Genes and environment in successful and unsuccessful aging

Only about one quarter of human longevity is heritable; the rest of the variance is attributable to environment and to stochastic events. The environment includes ‘segmental gerontogens’ (e.g. tobacco smoke) that affect multiple senescent phenotypes, as well as ‘unimodal gerontogens’ (e.g. UV) that affect aging of a single tissue. Research on both ‘gerontogens’ and ‘gerontogenes’ will help us understand the differences between successful and unsuccessful human aging. Nature fails to eliminate gene variants with bad late life actions and also fails to select novel alleles with good late life actions. A classification of such gene actions predicts roles for numerous genes. 1,2 But there is evidence that single gene mutations and a single environmental manipulation (caloric restriction) can enhance longevity.

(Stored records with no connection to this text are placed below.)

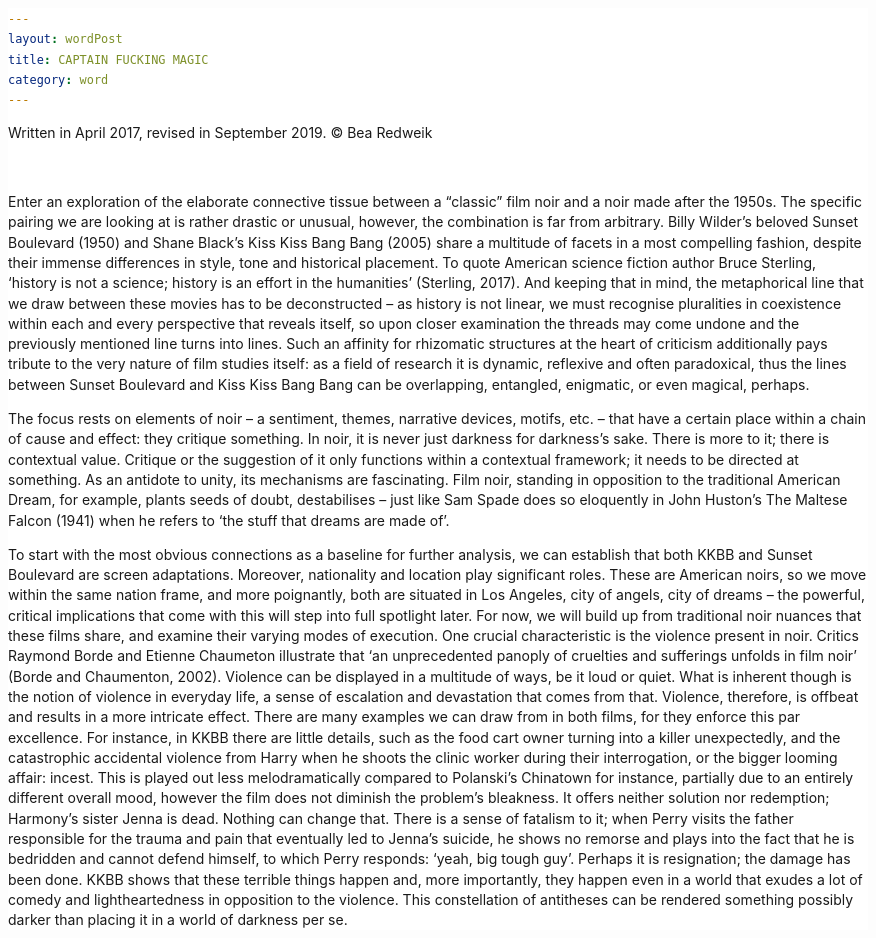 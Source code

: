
 ```yaml
---
layout: wordPost
title: CAPTAIN FUCKING MAGIC
category: word
---
```




Written in April 2017, revised in September 2019. © Bea Redweik


<br>

Enter an exploration of the elaborate connective tissue between a “classic” film noir and a noir made after the 1950s. The specific pairing we are looking at is rather drastic or unusual, however, the combination is far from arbitrary. Billy Wilder’s beloved Sunset Boulevard (1950) and Shane Black’s Kiss Kiss Bang Bang (2005) share a multitude of facets in a most compelling fashion, despite their immense differences in style, tone and historical placement. To quote American science fiction author Bruce Sterling, ‘history is not a science; history is an effort in the humanities’ (Sterling, 2017). And keeping that in mind, the metaphorical line that we draw between these movies has to be deconstructed –  as history is not linear, we must recognise pluralities in coexistence within each and every perspective that reveals itself, so upon closer examination the threads may come undone and the previously mentioned line turns into lines. Such an affinity for rhizomatic structures at the heart of criticism additionally pays tribute to the very nature of film studies itself: as a field of research it is dynamic, reflexive and often paradoxical, thus the lines between Sunset Boulevard and Kiss Kiss Bang Bang can be overlapping, entangled, enigmatic, or even magical, perhaps.

The focus rests on elements of noir – a sentiment, themes, narrative devices, motifs, etc.  – that have a certain place within a chain of cause and effect: they critique something. In noir, it is never just darkness for darkness’s sake. There is more to it; there is contextual value. Critique or the suggestion of it only functions within a contextual framework; it needs to be directed at something. As an antidote to unity, its mechanisms are fascinating. Film noir, standing in opposition to the traditional American Dream, for example, plants seeds of doubt, destabilises – just like Sam Spade does so eloquently in John Huston’s The Maltese Falcon (1941) when he refers to ‘the stuff that dreams are made of’. 

To start with the most obvious connections as a baseline for further analysis, we can establish that both KKBB and Sunset Boulevard are screen adaptations. Moreover, nationality and location play significant roles. These are American noirs, so we move within the same nation frame, and more poignantly, both are situated in Los Angeles, city of angels, city of dreams – the powerful, critical implications that come with this will step into full spotlight later. For now, we will build up from traditional noir nuances that these films share, and examine their varying modes of execution. One crucial characteristic is the violence present in noir. Critics Raymond Borde and Etienne Chaumeton illustrate that ‘an unprecedented panoply of cruelties and sufferings unfolds in film noir’ (Borde and Chaumenton, 2002). Violence can be displayed in a multitude of ways, be it loud or quiet. What is inherent though is the notion of violence in everyday life, a sense of escalation and devastation that comes from that. Violence, therefore, is offbeat and results in a more intricate effect. There are many examples we can draw from in both films, for they enforce this par excellence. For instance, in KKBB there are little details, such as the food cart owner turning into a killer unexpectedly, and the catastrophic accidental violence from Harry when he shoots the clinic worker during their interrogation, or the bigger looming affair: incest. This is played out less melodramatically compared to Polanski’s Chinatown for instance, partially due to an entirely different overall mood, however the film does not diminish the problem’s bleakness. It offers neither solution nor redemption; Harmony’s sister Jenna is dead. Nothing can change that. There is a sense of fatalism to it; when Perry visits the father responsible for the trauma and pain that eventually led to Jenna’s suicide, he shows no remorse and plays into the fact that he is bedridden and cannot defend himself, to which Perry responds: ‘yeah, big tough guy’. Perhaps it is resignation; the damage has been done. KKBB shows that these terrible things happen and, more importantly, they happen even in a world that exudes a lot of comedy and lightheartedness in opposition to the violence. This constellation of antitheses can be rendered something possibly darker than placing it in a world of darkness per se. 
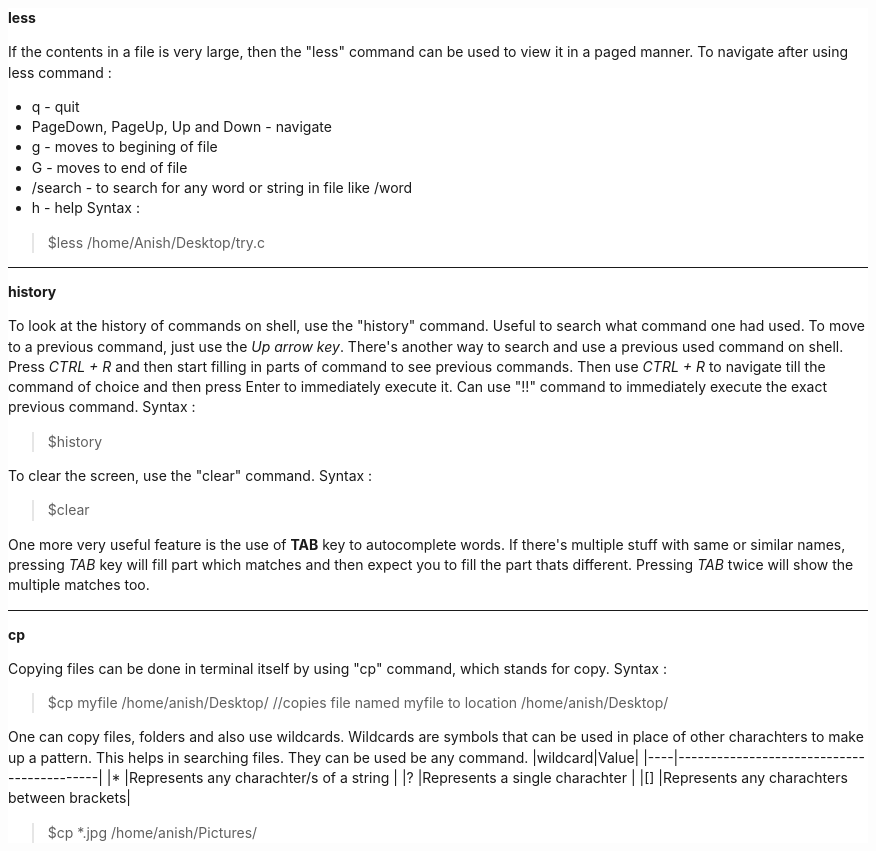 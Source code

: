 
**less**

  If the contents in a file is very large, then the "less" command can be used to view it in a paged manner. To navigate after using less command :
+ q - quit
+ PageDown, PageUp, Up and Down - navigate 
+ g - moves to begining of file
+ G - moves to end of file
+ /search - to search for any word or string in file like /word
+ h - help
Syntax :
> $less /home/Anish/Desktop/try.c

---

**history**

  To look at the history of commands on shell, use the "history" command. Useful to search what command one had used. To move to a previous command, just use the *Up arrow key*.
There's another way to search and use a previous used command on shell. Press *CTRL + R* and then start filling in parts of command to see previous commands. Then use *CTRL + R* to navigate till the command of choice and then press Enter to immediately execute it. Can use "!!" command to immediately execute the exact previous command.
Syntax :
> $history

To clear the screen, use the "clear" command.
Syntax :
> $clear

One more very useful feature is the use of __TAB__ key to autocomplete words. If there's multiple stuff with same or similar names, pressing *TAB* key will fill part which matches and then expect you to fill the part thats different. Pressing *TAB* twice will show the multiple matches too.

---

**cp**

  Copying files can be done in terminal itself by using "cp" command, which stands for copy.
Syntax :
> $cp myfile /home/anish/Desktop/  //copies file named myfile to location /home/anish/Desktop/

  One can copy files, folders and also use wildcards. Wildcards are symbols that can be used in place of other charachters to make up a pattern. This helps in searching files. They can be used be any command.
|wildcard|Value|
|----|-------------------------------------------|
|*   |Represents any charachter/s of a string    |
|?   |Represents a single charachter             |
|[]  |Represents any charachters between brackets|

> $cp *.jpg /home/anish/Pictures/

These interventions impact upon ancient genetic programs (‘diapauses’) that couple environmental changes that threaten reproductive success with transient withdrawals from reproduction. Such a ‘reprieve’ (‘shikko‐yuyo’), however, cannot escape the dominating mechanisms predicted by the evolutionary theory of aging which, despite recent challenges, still provides the best explanation for why we age. The identification of multiple genes and environmental agents, both good and bad, that contribute to successful or unsuccessful aging in various settings should help elucidate basic mechanisms of biological aging.